In its own words, the CFPB’s mission is to “to make markets for consumer financial products and services work for Americans.” To accomplish this, the agency mainly focuses on three broad objectives: diminish information asymmetry for consumers, ensure financial services providers comply with various laws, and improve understanding of consumer financial markets.
So is Cordray up for the job?
Well, first of all, he’s already been on the job for some time now as a recess-appointed director. Under Cordray’s leadership, CFPB “has refunded some $425 million to consumers ‘who were victim to fraudulent financial practices,’” and has handled approximately 176,700 consumer complaints as of late June. While it isn’t surprising to find Sen. Elizabeth Warren (D-Mass.) and Sen. Sherrod Brown (D-Ohio) singing his praises, it is worth mentioning that even Sen. Tom Coburn (R-Okla.) has told him, “I think you have done a wonderful job so far in carrying out your duties.” Of course, due to the CFPB’s short history and Cordray being its first director, there’s not enough previous data with which to compare his achievements. So make what you will of these numbers independently.
Perhaps an examination of Cordray’s background will shed more light on his qualifications for this job. Cordray began his political career with a short term in Ohio’s House of Representatives. Shortly after, he was appointed Ohio’s solicitor general, arguing state cases before the Ohio Supreme Court and the Supreme Court of the United States.
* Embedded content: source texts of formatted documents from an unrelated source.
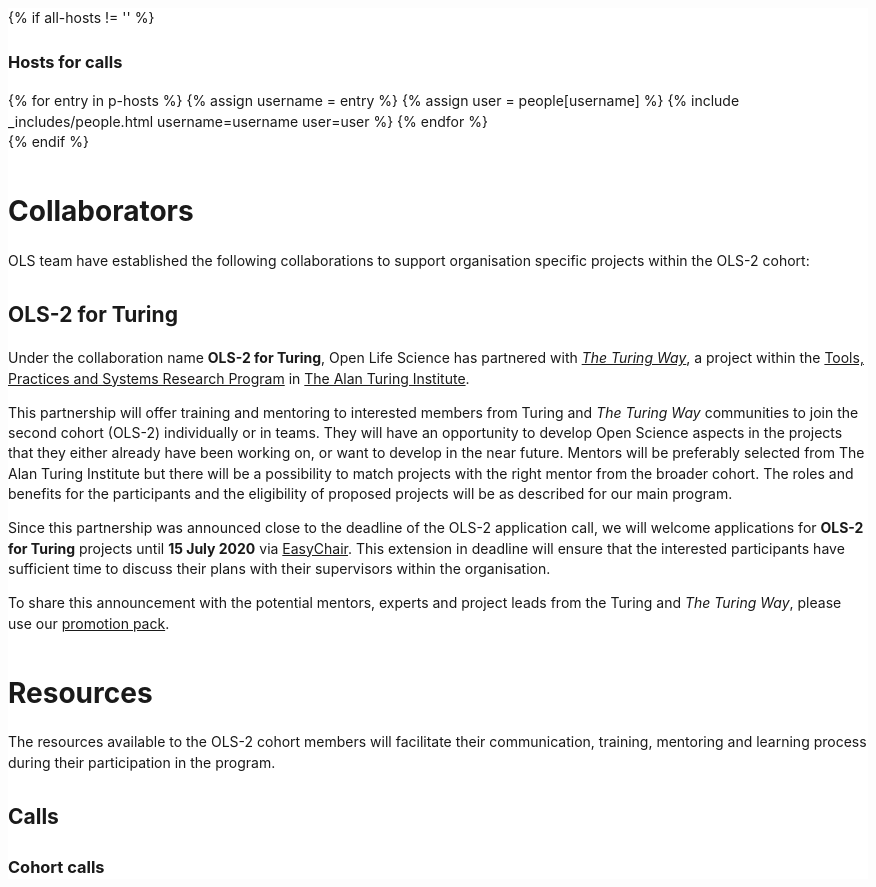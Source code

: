 {% if all-hosts != '' %}
### Hosts for calls

<div class="people">
{% for entry in p-hosts %}
    {% assign username = entry %}
    {% assign user = people[username] %}
    {% include _includes/people.html username=username user=user %}
{% endfor %}
</div>
{% endif %}

# Collaborators

OLS team have established the following collaborations to support organisation specific projects within the OLS-2 cohort:

## OLS-2 for Turing

Under the collaboration name **OLS-2 for Turing**, Open Life Science has partnered with [_The Turing Way_](https://github.com/alan-turing-institute/the-turing-way), a project within the [Tools, Practices and Systems Research Program](https://www.turing.ac.uk/research/research-programmes/tools-practices-and-systems) in [The Alan Turing Institute](https://www.turing.ac.uk/).

This partnership will offer training and mentoring to interested members from Turing and _The Turing Way_ communities to join the second cohort (OLS-2) individually or in teams.
They will have an opportunity to develop Open Science aspects in the projects that they either already have been working on, or want to develop in the near future.
Mentors will be preferably selected from The Alan Turing Institute but there will be a possibility to match projects with the right mentor from the broader cohort.
The roles and benefits for the participants and the eligibility of proposed projects will be as described for our main program.

Since this partnership was announced close to the deadline of the OLS-2 application call, we will welcome applications for **OLS-2 for Turing** projects until **15 July 2020** via [EasyChair](https://easychair.org/conferences/?conf=ols2).
This extension in deadline will ensure that the interested participants have sufficient time to discuss their plans with their supervisors within the organisation.

To share this announcement with the potential mentors, experts and project leads from the Turing and _The Turing Way_, please use our [promotion pack](https://tinyurl.com/tw-ols2).

# Resources

The resources available to the OLS-2 cohort members will facilitate their communication, training, mentoring and learning process during their participation in the program.

## Calls

### Cohort calls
After a few failed bids for various offices at the federal level, he was elected Franklin County treasurer and then Ohio treasurer. During his tenure, he saved over $9 million by refinancing bonded debt, broke all records for delinquent tax collection, maintained the top county bond rating (AAA) in the state, prioritized consumer finance education programs, and targeted predatory payday lending programs.
After serving as Ohio treasurer, Cordray took on Wall Street as Ohio’s attorney general. In the wake of the financial crisis, Cordray filed lawsuits against “global financial houses, rating agencies, subprime lenders, and foreclosure scammers,” winning more than $2 billion and returning money to “investors, pension funds, schools and cities.”
The trend seems to be clear: Cordray has dedicated his career to fighting for the average consumer and targeting fraudulent or abusive actions. Many of the issues he addressed while serving in the state of Ohio will now be problems within his purview as director, and with his record, I’m optimistic that his leadership will serve CFPB well.
Oh. And it doesn’t hurt that he’s incredibly smart as well. He studied economics as a Marshall Scholar at Oxford University, worked as the editor-in-chief of the University of Chicago Law Review, and is a five-time Jeopardy! champion.